WHAT YOU SHOULD DO: Please give an exact printout of the records, without any pictures.

RECORDS PROVIDED:
**********
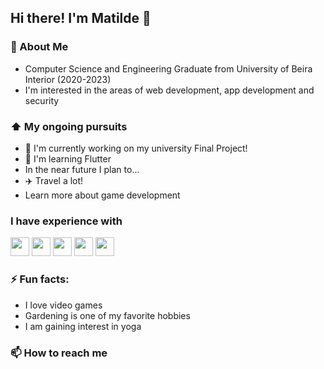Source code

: ## Hi there! I'm Matilde 👋

### 📖 About Me
* Computer Science and Engineering Graduate from University of Beira Interior (2020-2023)
* I'm interested in the areas of web development, app development and security

### ⬆ My ongoing pursuits
* 🔭 I'm currently working on my university Final Project!
* 🌱 I'm learning Flutter
* In the near future I plan to...
*   ✈️ Travel a lot!
*   Learn more about game development

### I have experience with
<img src= "https://github.com/matzro/matzro/assets/77325729/e7876c56-e3c6-4f8b-9f34-d40fcc33a024" widht="30" height="30">
<img src= "https://github.com/matzro/matzro/assets/77325729/51acccd2-8f09-4660-82f6-111c68c68200" widht="30" height="30">
<img src= "https://github.com/matzro/matzro/assets/77325729/7c51e3ed-58c7-434a-946c-d611d133be4e" widht="30" height="30">
<img src= "https://github.com/matzro/matzro/assets/77325729/4052d509-fbe6-4b39-9ebf-ce54e7314c78" widht="30" height="30">
<img src= "https://github.com/matzro/matzro/assets/77325729/eed1f8ed-f112-4946-af56-66a49deb6917" widht="30" height="30">


### ⚡ Fun facts:
* I love video games
* Gardening is one of my favorite hobbies
* I am gaining interest in yoga

### 📫 How to reach me



<!--
**khajiits/khajiits** is a ✨ _special_ ✨ repository because its `README.md` (this file) appears on your GitHub profile.

Here are some ideas to get you started:

- 🔭 I’m currently working on ...
- 🌱 I’m currently learning ...
- 👯 I’m looking to collaborate on ...
- 🤔 I’m looking for help with ...
- 💬 Ask me about ...
- 📫 How to reach me: ...
- 😄 Pronouns: ...
- ⚡ Fun fact: ...
-->
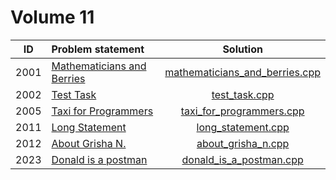 # Volume 11

|  ID  |                               Problem statement                                 |                              Solution                              |
|:----:|:--------------------------------------------------------------------------------|:------------------------------------------------------------------:|
| 2001 | [Mathematicians and Berries](http://acm.timus.ru/problem.aspx?space=1&num=2001) | [mathematicians_and_berries.cpp](./mathematicians_and_berries.cpp) |
| 2002 | [Test Task](http://acm.timus.ru/problem.aspx?space=1&num=2002)                  | [test_task.cpp](./test_task.cpp)                                   |
| 2005 | [Taxi for Programmers](http://acm.timus.ru/problem.aspx?space=1&num=2005)       | [taxi_for_programmers.cpp](./taxi_for_programmers.cpp)             |
| 2011 | [Long Statement](http://acm.timus.ru/problem.aspx?space=1&num=2011)             | [long_statement.cpp](./long_statement.cpp)                         |
| 2012 | [About Grisha N.](http://acm.timus.ru/problem.aspx?space=1&num=2012)            | [about_grisha_n.cpp](./about_grisha_n.cpp)                         |
| 2023 | [Donald is a postman](http://acm.timus.ru/problem.aspx?space=1&num=2023)        | [donald_is_a_postman.cpp](./donald_is_a_postman.cpp)               |
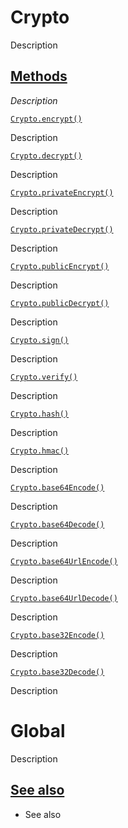 # Crypto

Description

## [Methods]()

_Description_

[`Crypto.encrypt()`]()

Description

[`Crypto.decrypt()`]()

Description

[`Crypto.privateEncrypt()`]()

Description

[`Crypto.privateDecrypt()`]()

Description

[`Crypto.publicEncrypt()`]()

Description

[`Crypto.publicDecrypt()`]()

Description

[`Crypto.sign()`]()

Description

[`Crypto.verify()`]()

Description

[`Crypto.hash()`]()

Description

[`Crypto.hmac()`]()

Description

[`Crypto.base64Encode()`]()

Description

[`Crypto.base64Decode()`]()

Description

[`Crypto.base64UrlEncode()`]()

Description

[`Crypto.base64UrlDecode()`]()

Description

[`Crypto.base32Encode()`]()

Description

[`Crypto.base32Decode()`]()

Description

# Global

Description

## [See also]()

-   See also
**********
RESULT FOR THIS TASK:
Source code

: ## Hi there! I'm Matilde 👋

### 📖 About Me
* Computer Science and Engineering Graduate from University of Beira Interior (2020-2023)
* I'm interested in the areas of web development, app development and security

### ⬆ My ongoing pursuits
* 🔭 I'm currently working on my university Final Project!
* 🌱 I'm learning Flutter
* In the near future I plan to...
*   ✈️ Travel a lot!
*   Learn more about game development

### I have experience with
<img src= "https://github.com/matzro/matzro/assets/77325729/e7876c56-e3c6-4f8b-9f34-d40fcc33a024" widht="30" height="30">
<img src= "https://github.com/matzro/matzro/assets/77325729/51acccd2-8f09-4660-82f6-111c68c68200" widht="30" height="30">
<img src= "https://github.com/matzro/matzro/assets/77325729/7c51e3ed-58c7-434a-946c-d611d133be4e" widht="30" height="30">
<img src= "https://github.com/matzro/matzro/assets/77325729/4052d509-fbe6-4b39-9ebf-ce54e7314c78" widht="30" height="30">
<img src= "https://github.com/matzro/matzro/assets/77325729/eed1f8ed-f112-4946-af56-66a49deb6917" widht="30" height="30">


### ⚡ Fun facts:
* I love video games
* Gardening is one of my favorite hobbies
* I am gaining interest in yoga

### 📫 How to reach me



<!--
**khajiits/khajiits** is a ✨ _special_ ✨ repository because its `README.md` (this file) appears on your GitHub profile.

Here are some ideas to get you started:

- 🔭 I’m currently working on ...
- 🌱 I’m currently learning ...
- 👯 I’m looking to collaborate on ...
- 🤔 I’m looking for help with ...
- 💬 Ask me about ...
- 📫 How to reach me: ...
- 😄 Pronouns: ...
- ⚡ Fun fact: ...
-->
 # Volume 11

|  ID  |                               Problem statement                                 |                              Solution                              |
|:----:|:--------------------------------------------------------------------------------|:------------------------------------------------------------------:|
| 2001 | [Mathematicians and Berries](http://acm.timus.ru/problem.aspx?space=1&num=2001) | [mathematicians_and_berries.cpp](./mathematicians_and_berries.cpp) |
| 2002 | [Test Task](http://acm.timus.ru/problem.aspx?space=1&num=2002)                  | [test_task.cpp](./test_task.cpp)                                   |
| 2005 | [Taxi for Programmers](http://acm.timus.ru/problem.aspx?space=1&num=2005)       | [taxi_for_programmers.cpp](./taxi_for_programmers.cpp)             |
| 2011 | [Long Statement](http://acm.timus.ru/problem.aspx?space=1&num=2011)             | [long_statement.cpp](./long_statement.cpp)                         |
| 2012 | [About Grisha N.](http://acm.timus.ru/problem.aspx?space=1&num=2012)            | [about_grisha_n.cpp](./about_grisha_n.cpp)                         |
| 2023 | [Donald is a postman](http://acm.timus.ru/problem.aspx?space=1&num=2023)        | [donald_is_a_postman.cpp](./donald_is_a_postman.cpp)               |
 # Crypto

Description

## [Methods]()

_Description_

[`Crypto.encrypt()`]()

Description

[`Crypto.decrypt()`]()

Description

[`Crypto.privateEncrypt()`]()

Description

[`Crypto.privateDecrypt()`]()

Description

[`Crypto.publicEncrypt()`]()

Description

[`Crypto.publicDecrypt()`]()

Description

[`Crypto.sign()`]()

Description

[`Crypto.verify()`]()

Description

[`Crypto.hash()`]()

Description

[`Crypto.hmac()`]()

Description

[`Crypto.base64Encode()`]()

Description

[`Crypto.base64Decode()`]()

Description

[`Crypto.base64UrlEncode()`]()

Description

[`Crypto.base64UrlDecode()`]()

Description

[`Crypto.base32Encode()`]()

Description

[`Crypto.base32Decode()`]()

Description

# Global

Description

## [See also]()

-   See also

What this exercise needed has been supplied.